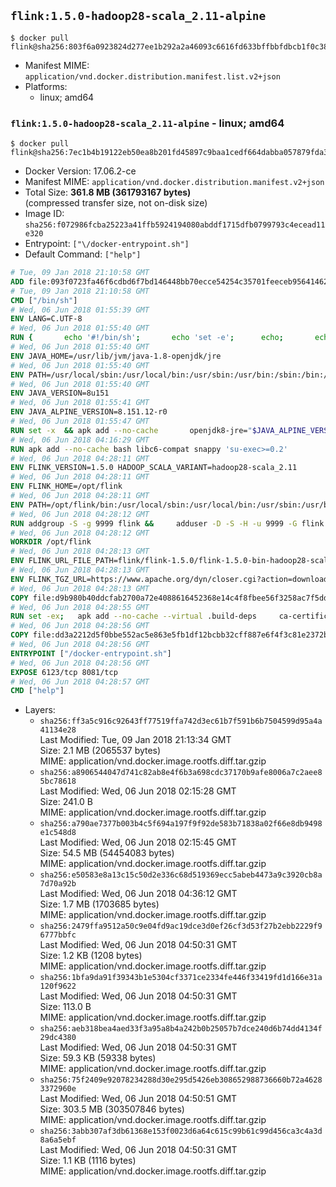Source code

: ## `flink:1.5.0-hadoop28-scala_2.11-alpine`

```console
$ docker pull flink@sha256:803f6a0923824d277ee1b292a2a46093c6616fd633bffbbfdbcb1f0c38ef636b
```

-	Manifest MIME: `application/vnd.docker.distribution.manifest.list.v2+json`
-	Platforms:
	-	linux; amd64

### `flink:1.5.0-hadoop28-scala_2.11-alpine` - linux; amd64

```console
$ docker pull flink@sha256:7ec1b4b19122eb50ea8b201fd45897c9baa1cedf664dabba057879fda3f96b85
```

-	Docker Version: 17.06.2-ce
-	Manifest MIME: `application/vnd.docker.distribution.manifest.v2+json`
-	Total Size: **361.8 MB (361793167 bytes)**  
	(compressed transfer size, not on-disk size)
-	Image ID: `sha256:f072986fcba25223a41ffb5924194080abddf1715dfb0799793c4ecead11e320`
-	Entrypoint: `["\/docker-entrypoint.sh"]`
-	Default Command: `["help"]`

```dockerfile
# Tue, 09 Jan 2018 21:10:58 GMT
ADD file:093f0723fa46f6cdbd6f7bd146448bb70ecce54254c35701feeceb956414622f in / 
# Tue, 09 Jan 2018 21:10:58 GMT
CMD ["/bin/sh"]
# Wed, 06 Jun 2018 01:55:39 GMT
ENV LANG=C.UTF-8
# Wed, 06 Jun 2018 01:55:40 GMT
RUN { 		echo '#!/bin/sh'; 		echo 'set -e'; 		echo; 		echo 'dirname "$(dirname "$(readlink -f "$(which javac || which java)")")"'; 	} > /usr/local/bin/docker-java-home 	&& chmod +x /usr/local/bin/docker-java-home
# Wed, 06 Jun 2018 01:55:40 GMT
ENV JAVA_HOME=/usr/lib/jvm/java-1.8-openjdk/jre
# Wed, 06 Jun 2018 01:55:40 GMT
ENV PATH=/usr/local/sbin:/usr/local/bin:/usr/sbin:/usr/bin:/sbin:/bin:/usr/lib/jvm/java-1.8-openjdk/jre/bin:/usr/lib/jvm/java-1.8-openjdk/bin
# Wed, 06 Jun 2018 01:55:40 GMT
ENV JAVA_VERSION=8u151
# Wed, 06 Jun 2018 01:55:41 GMT
ENV JAVA_ALPINE_VERSION=8.151.12-r0
# Wed, 06 Jun 2018 01:55:47 GMT
RUN set -x 	&& apk add --no-cache 		openjdk8-jre="$JAVA_ALPINE_VERSION" 	&& [ "$JAVA_HOME" = "$(docker-java-home)" ]
# Wed, 06 Jun 2018 04:16:29 GMT
RUN apk add --no-cache bash libc6-compat snappy 'su-exec>=0.2'
# Wed, 06 Jun 2018 04:28:11 GMT
ENV FLINK_VERSION=1.5.0 HADOOP_SCALA_VARIANT=hadoop28-scala_2.11
# Wed, 06 Jun 2018 04:28:11 GMT
ENV FLINK_HOME=/opt/flink
# Wed, 06 Jun 2018 04:28:11 GMT
ENV PATH=/opt/flink/bin:/usr/local/sbin:/usr/local/bin:/usr/sbin:/usr/bin:/sbin:/bin:/usr/lib/jvm/java-1.8-openjdk/jre/bin:/usr/lib/jvm/java-1.8-openjdk/bin
# Wed, 06 Jun 2018 04:28:12 GMT
RUN addgroup -S -g 9999 flink &&     adduser -D -S -H -u 9999 -G flink -h $FLINK_HOME flink
# Wed, 06 Jun 2018 04:28:12 GMT
WORKDIR /opt/flink
# Wed, 06 Jun 2018 04:28:13 GMT
ENV FLINK_URL_FILE_PATH=flink/flink-1.5.0/flink-1.5.0-bin-hadoop28-scala_2.11.tgz
# Wed, 06 Jun 2018 04:28:13 GMT
ENV FLINK_TGZ_URL=https://www.apache.org/dyn/closer.cgi?action=download&filename=flink/flink-1.5.0/flink-1.5.0-bin-hadoop28-scala_2.11.tgz FLINK_ASC_URL=https://www.apache.org/dist/flink/flink-1.5.0/flink-1.5.0-bin-hadoop28-scala_2.11.tgz.asc
# Wed, 06 Jun 2018 04:28:13 GMT
COPY file:d9b980b40ddcfab2700a72e4088616452368e14c4f8fbee56f3258ac7f5dd913 in /KEYS 
# Wed, 06 Jun 2018 04:28:55 GMT
RUN set -ex;   apk add --no-cache --virtual .build-deps     ca-certificates     gnupg     openssl     tar   ;     wget -nv -O flink.tgz "$FLINK_TGZ_URL";   wget -nv -O flink.tgz.asc "$FLINK_ASC_URL";     export GNUPGHOME="$(mktemp -d)";   gpg --import /KEYS;   gpg --batch --verify flink.tgz.asc flink.tgz;   rm -rf "$GNUPGHOME" flink.tgz.asc;     tar -xf flink.tgz --strip-components=1;   rm flink.tgz;     apk del .build-deps;     chown -R flink:flink .;
# Wed, 06 Jun 2018 04:28:56 GMT
COPY file:dd3a2212d5f0bbe552ac5e863e5fb1df12bcbb32cff887e6f4f3c81e2372b6c1 in / 
# Wed, 06 Jun 2018 04:28:56 GMT
ENTRYPOINT ["/docker-entrypoint.sh"]
# Wed, 06 Jun 2018 04:28:56 GMT
EXPOSE 6123/tcp 8081/tcp
# Wed, 06 Jun 2018 04:28:57 GMT
CMD ["help"]
```

-	Layers:
	-	`sha256:ff3a5c916c92643ff77519ffa742d3ec61b7f591b6b7504599d95a4a41134e28`  
		Last Modified: Tue, 09 Jan 2018 21:13:34 GMT  
		Size: 2.1 MB (2065537 bytes)  
		MIME: application/vnd.docker.image.rootfs.diff.tar.gzip
	-	`sha256:a8906544047d741c82ab8e4f6b3a698cdc37170b9afe8006a7c2aee85bc78618`  
		Last Modified: Wed, 06 Jun 2018 02:15:28 GMT  
		Size: 241.0 B  
		MIME: application/vnd.docker.image.rootfs.diff.tar.gzip
	-	`sha256:a790ae7377b003b4c5f694a197f9f92de583b71838a02f66e8db9498e1c548d8`  
		Last Modified: Wed, 06 Jun 2018 02:15:45 GMT  
		Size: 54.5 MB (54454083 bytes)  
		MIME: application/vnd.docker.image.rootfs.diff.tar.gzip
	-	`sha256:e50583e8a13c15c50d2e336c68d519369ecc5abeb4473a9c3920cb8a7d70a92b`  
		Last Modified: Wed, 06 Jun 2018 04:36:12 GMT  
		Size: 1.7 MB (1703685 bytes)  
		MIME: application/vnd.docker.image.rootfs.diff.tar.gzip
	-	`sha256:2479ffa9512a50c9e04fd9ac19dce3d0ef26cf3d53f27b2ebb2229f96777bbfc`  
		Last Modified: Wed, 06 Jun 2018 04:50:31 GMT  
		Size: 1.2 KB (1208 bytes)  
		MIME: application/vnd.docker.image.rootfs.diff.tar.gzip
	-	`sha256:1bfa9da91f39343b1e5304cf3371ce2334fe446f33419fd1d166e31a120f9622`  
		Last Modified: Wed, 06 Jun 2018 04:50:31 GMT  
		Size: 113.0 B  
		MIME: application/vnd.docker.image.rootfs.diff.tar.gzip
	-	`sha256:aeb318bea4aed33f3a95a8b4a242b0b25057b7dce240d6b74dd4134f29dc4380`  
		Last Modified: Wed, 06 Jun 2018 04:50:31 GMT  
		Size: 59.3 KB (59338 bytes)  
		MIME: application/vnd.docker.image.rootfs.diff.tar.gzip
	-	`sha256:75f2409e92078234288d30e295d5426eb308652988736660b72a46283372960e`  
		Last Modified: Wed, 06 Jun 2018 04:50:51 GMT  
		Size: 303.5 MB (303507846 bytes)  
		MIME: application/vnd.docker.image.rootfs.diff.tar.gzip
	-	`sha256:3abb307af3db61368e153f0023d6a64c615c99b61c99d456ca3c4a3d8a6a5ebf`  
		Last Modified: Wed, 06 Jun 2018 04:50:31 GMT  
		Size: 1.1 KB (1116 bytes)  
		MIME: application/vnd.docker.image.rootfs.diff.tar.gzip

* * * *

> **What to produce**: Above are the records; copy every line in them that holds the word "entrypoint".

> **Result**:
-	Entrypoint: `["\/docker-entrypoint.sh"]`
ENTRYPOINT ["/docker-entrypoint.sh"]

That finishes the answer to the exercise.